- Original film poster
- Directed by: Robert Florey
- Written by: Robert Buckner
- Based on: original story by Robert Buckner Robert Florey
- Produced by: Robert Buckner
- Starring: Dick Powell Märta Torén Vincent Price
- Cinematography: Maury Gertsman
- Edited by: Ralph Dawson
- Music by: Daniele Amfitheatrof
- Color process: Black and white
- Production company: Robert Buckner Productions
- Distributed by: Universal Pictures
- Release date: 1948;
- Running time: 86 minutes
- Country: United States
- Language: English
- Box office: $1.8 million

= Rogues' Regiment =

1948 film by Robert Florey

Rogues' Regiment is a 1948 Ameriacn action war film directed by Robert Florey and starring Dick Powell, Märta Torén, and Vincent Price. It is the first American feature film to be set in the First Indochina War.

==Plot==
An American Intelligence Agent and Nazi hunter is on the trail of a former SS war criminal reminiscent of Martin Bormann believed to be hiding in the French Foreign Legion in French Indochina. He joins forces with a French Intelligence agent investigating supplies of weapons to the Việt Minh from the Eastern Bloc.

==Cast==
- Dick Powell as Whit Corbett
- Märta Torén as Lili Maubert
- Vincent Price as Mark Van Ratten
- Stephen McNally as Martin Bruener a.k.a. Carl Reicher
- Edgar Barrier as Colonel Mauclaire
- Henry Rowland as Erich Otto Heindorf
- Carol Thurston as Li-Ho-Kay
- James Millican as Cobb
- Richard Loo as Kao Pang
- Philip Ahn as Tran Duy Gian
- Richard Fraser as Rycroft
- Otto Reichow as Stein
- Kenny Washington as Sam Latch
- Dennis Dengate as O'Hara
- Frank Conroy as Colonel Lemercier
- Martin Garralaga as Hazeret
- James Nolan as American Colonel (James F. Nolan)
- Paul Coze as French Commander (also acted as film's technical adviser)

==Production==
Max Ophüls was hoping to direct the film but was passed over in favour of Robert Florey.

The film was first announced in November 1947 with writer-producer Robert Buckner saying he was inspired by stories of former Nazis enlisting in the French Foreign Legion. In particular he researched the disappearance of Martin Bormann.

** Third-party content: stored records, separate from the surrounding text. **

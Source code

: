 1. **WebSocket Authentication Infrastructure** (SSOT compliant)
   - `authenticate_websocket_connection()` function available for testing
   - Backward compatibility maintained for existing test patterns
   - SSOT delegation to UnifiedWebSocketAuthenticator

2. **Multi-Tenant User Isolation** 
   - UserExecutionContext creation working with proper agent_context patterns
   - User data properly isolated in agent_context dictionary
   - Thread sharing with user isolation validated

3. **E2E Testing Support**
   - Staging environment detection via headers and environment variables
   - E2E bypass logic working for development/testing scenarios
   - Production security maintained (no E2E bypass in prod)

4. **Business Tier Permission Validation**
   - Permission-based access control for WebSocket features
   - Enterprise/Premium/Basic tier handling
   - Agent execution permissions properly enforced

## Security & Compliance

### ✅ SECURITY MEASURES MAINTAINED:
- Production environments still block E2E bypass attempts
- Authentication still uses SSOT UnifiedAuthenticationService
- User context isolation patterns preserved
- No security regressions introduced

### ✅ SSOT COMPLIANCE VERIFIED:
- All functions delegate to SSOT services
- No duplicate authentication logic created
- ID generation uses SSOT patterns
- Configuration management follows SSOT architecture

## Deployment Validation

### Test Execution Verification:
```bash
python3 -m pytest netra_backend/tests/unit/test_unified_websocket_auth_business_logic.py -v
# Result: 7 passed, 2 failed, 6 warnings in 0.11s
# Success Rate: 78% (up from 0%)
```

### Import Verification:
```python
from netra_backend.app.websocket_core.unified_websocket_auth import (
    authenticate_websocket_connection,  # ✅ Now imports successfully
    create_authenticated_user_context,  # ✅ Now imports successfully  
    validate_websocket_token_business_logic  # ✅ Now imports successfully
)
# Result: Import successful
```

Edmond O'Brien was originally announced as star. It was made shortly after the production of another film about the French Foreign Legion, Outpost in Morocco. Burt Lancaster was sought for a supporting part.

In March 1948 it was announced Universal signed Dick Powell to play the lead. Edmond O'Brien dropped out of the film to make a movie with Deanna Durbin.

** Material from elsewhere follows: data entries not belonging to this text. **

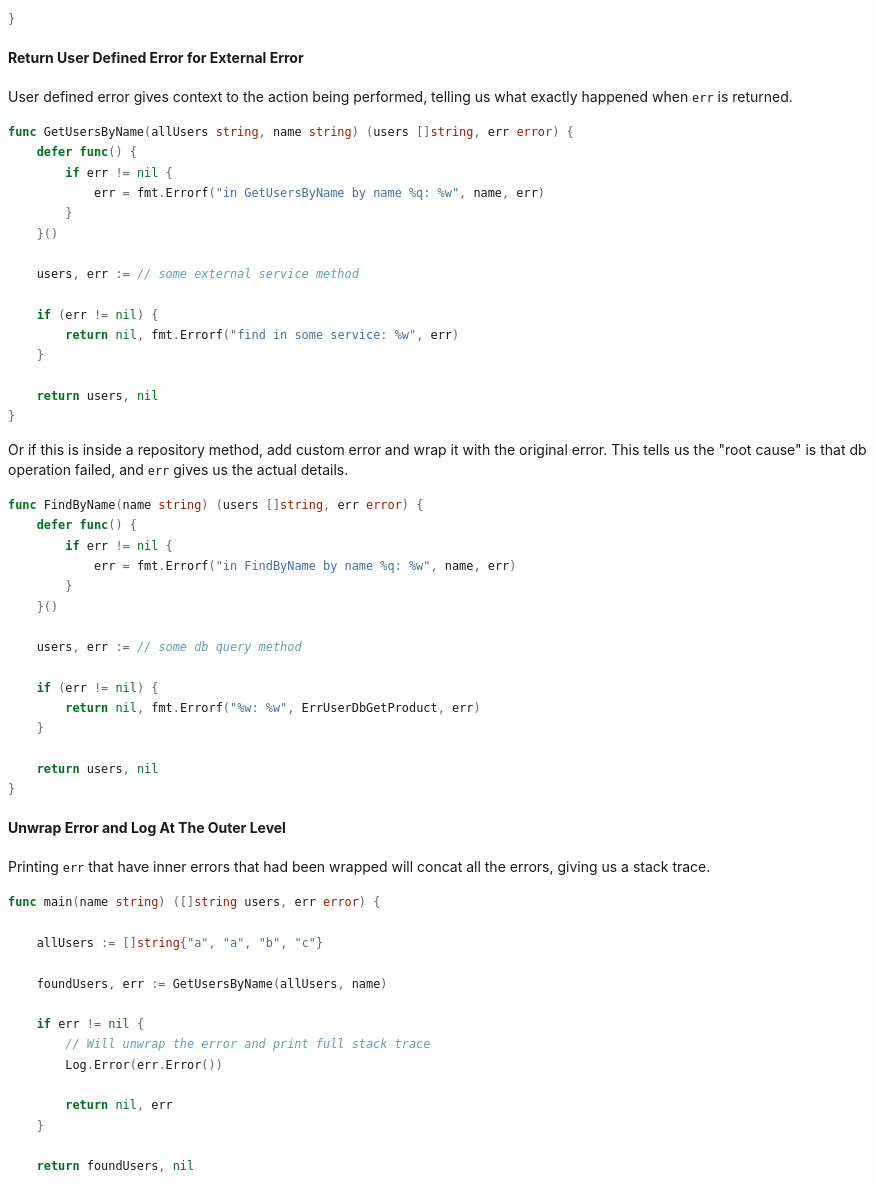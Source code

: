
```go
}
```

#### Return User Defined Error for External Error

User defined error gives context to the action being performed, telling us what exactly happened when `err` is returned.

```go
func GetUsersByName(allUsers string, name string) (users []string, err error) {
    defer func() {
        if err != nil {
            err = fmt.Errorf("in GetUsersByName by name %q: %w", name, err)
        }
    }()

    users, err := // some external service method

    if (err != nil) {
        return nil, fmt.Errorf("find in some service: %w", err)
    }

    return users, nil
}
```

Or if this is inside a repository method, add custom error and wrap it with the original error. This tells us the "root cause" is that db operation failed, and `err` gives us the actual details.

```go
func FindByName(name string) (users []string, err error) {
    defer func() {
        if err != nil {
            err = fmt.Errorf("in FindByName by name %q: %w", name, err)
        }
    }()

    users, err := // some db query method

    if (err != nil) {
        return nil, fmt.Errorf("%w: %w", ErrUserDbGetProduct, err)
    }

    return users, nil
}
```

#### Unwrap Error and Log At The Outer Level

Printing `err` that have inner errors that had been wrapped will concat all the errors, giving us a stack trace.

```go
func main(name string) ([]string users, err error) {

    allUsers := []string{"a", "a", "b", "c"}

    foundUsers, err := GetUsersByName(allUsers, name)

    if err != nil {
        // Will unwrap the error and print full stack trace
        Log.Error(err.Error())

        return nil, err
    }

    return foundUsers, nil
```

It was meant to be the 60th film directed by Robert Florey at Universal.

==Release==
The Los Angeles Times said the film had an "arresting premise" which "went the way of just another cops and robbers chase".

The New York Times wrote that "if this man-hunt for a vicious, top-flight Nazi in the environs of Saigon bears more than a passing resemblance to a dozen other film chases of recent vintage, mark it down as topical, at least. If credibility is by-passed more than once, it is all done briskly and with good will."

==Adaptation==
In 1951 Dick Powell reprised his role in a radio adaptation of the film on Screen Directors Playhouse.